At the top of that hill, I slow and walk for a stretch, then looking back for Jam. She’s made her way into a field of crops and I watch as her movement sends a flock of birds flying back into the air orienting in a V-formation. I keep walking ahead and eventually turn back again, calling to her. She picks her head up and looks at me intently. Then she begins running toward me. She’s like a racehorse, her ears pushing back along her head, legs fully outstretched. Later, when we return, my father will comment that she is smiling. Showing off how happy she is to have been out.
We go left at the dip and I pump my legs, moving them with extra effort through the bumpier terrain. If it’s early enough and the sun is bright enough, I can catch my shadow in the tall grass that divides the two fields on either side of me.
I can feel my heart beating fast in my chest and growing stronger, less and less affected by the intensity of my pace and the rise in altitude. The quieter my mind, the more I know I am absorbed in my experience. Often things get very chatty on my way back down—as if I am setting a bountiful table for the day.
At the top of the incline, I reach a lone tree whose branches cascade outward like a giant head of hair. Everything in my body slows as I sit down beneath it, looking out across the vast landscape and into the valley below. Rows of cylindrical hay bales are visible in the distance, along with miles and miles of farmland and a bright blue sky. It reminds me of my brief foray into skydiving and the way it felt to float across a quiet scene as if I was all alone in the world.
Jam objects to my sitting there, coming over, breathing hard and trying to lick my face. I hold her away from me, petting her ears back with both hands and asking her to wait. Soon, with her insistence, I rise back to my feet and we walk toward our final stretch which goes beyond the top of the hill into further fields with woods on either side.
When we reach a cove where, as a child, I once discovered snow in May on my birthday, we come to a stop. I’m trying to remember whether I was wearing boots or shoes that day along with my shorts and imagine there is likely a photo floating around somewhere that can clear up the mystery.
I don’t know why, but I’ve once again chosen this nondescript spot to get down onto my knees. Something about it feels as if by placing my knees and my hands right here on this piece of earth, I will be allowed to speak into the land surrounding me. It feels as if I’m somehow in the center and my voice and energy can move outward and downward into the cylindrical shape of the earth. Jam is also more permitting of my getting still here and lies down in the tall grass off to the side.

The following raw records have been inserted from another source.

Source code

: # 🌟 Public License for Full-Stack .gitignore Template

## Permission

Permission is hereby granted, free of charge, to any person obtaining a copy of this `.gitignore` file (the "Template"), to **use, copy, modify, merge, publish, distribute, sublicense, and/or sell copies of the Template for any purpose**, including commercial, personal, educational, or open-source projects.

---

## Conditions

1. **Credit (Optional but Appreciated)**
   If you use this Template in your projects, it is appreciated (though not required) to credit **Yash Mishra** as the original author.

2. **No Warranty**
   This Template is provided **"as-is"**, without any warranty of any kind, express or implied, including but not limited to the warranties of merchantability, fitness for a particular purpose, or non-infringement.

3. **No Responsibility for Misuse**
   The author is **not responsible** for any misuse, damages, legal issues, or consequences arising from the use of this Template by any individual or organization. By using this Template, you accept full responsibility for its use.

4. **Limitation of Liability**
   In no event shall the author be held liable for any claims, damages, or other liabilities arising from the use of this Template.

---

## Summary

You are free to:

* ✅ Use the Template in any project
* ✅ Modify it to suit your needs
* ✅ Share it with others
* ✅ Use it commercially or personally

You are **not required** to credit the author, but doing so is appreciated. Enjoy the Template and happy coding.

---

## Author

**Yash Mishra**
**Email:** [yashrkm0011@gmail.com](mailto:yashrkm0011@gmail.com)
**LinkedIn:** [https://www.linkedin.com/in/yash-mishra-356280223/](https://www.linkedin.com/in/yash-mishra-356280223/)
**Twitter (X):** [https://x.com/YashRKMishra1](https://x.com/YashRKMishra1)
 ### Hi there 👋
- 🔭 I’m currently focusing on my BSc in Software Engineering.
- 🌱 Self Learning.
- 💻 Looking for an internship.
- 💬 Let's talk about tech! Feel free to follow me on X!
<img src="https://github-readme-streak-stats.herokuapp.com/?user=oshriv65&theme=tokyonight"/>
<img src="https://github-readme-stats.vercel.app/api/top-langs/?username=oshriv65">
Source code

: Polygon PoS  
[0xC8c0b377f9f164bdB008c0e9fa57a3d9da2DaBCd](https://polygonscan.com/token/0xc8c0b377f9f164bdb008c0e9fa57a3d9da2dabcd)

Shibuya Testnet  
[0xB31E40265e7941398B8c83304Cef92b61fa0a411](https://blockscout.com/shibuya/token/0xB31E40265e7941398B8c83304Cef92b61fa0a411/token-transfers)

The soil is hard and dry, in need of rain. My knees cannot sink into it, but I stay. Soon I sit my thighs back into my heels and lean forward into a child’s pose. My forehead is flat against the ground, my palms placed flat onto the earth. Closing my eyes, I can feel my consciousness moving backward into the place where it seems I’ve gone to in the night.
My surroundings soften and nearly disappear as I bring to mind the vast desires of my heart.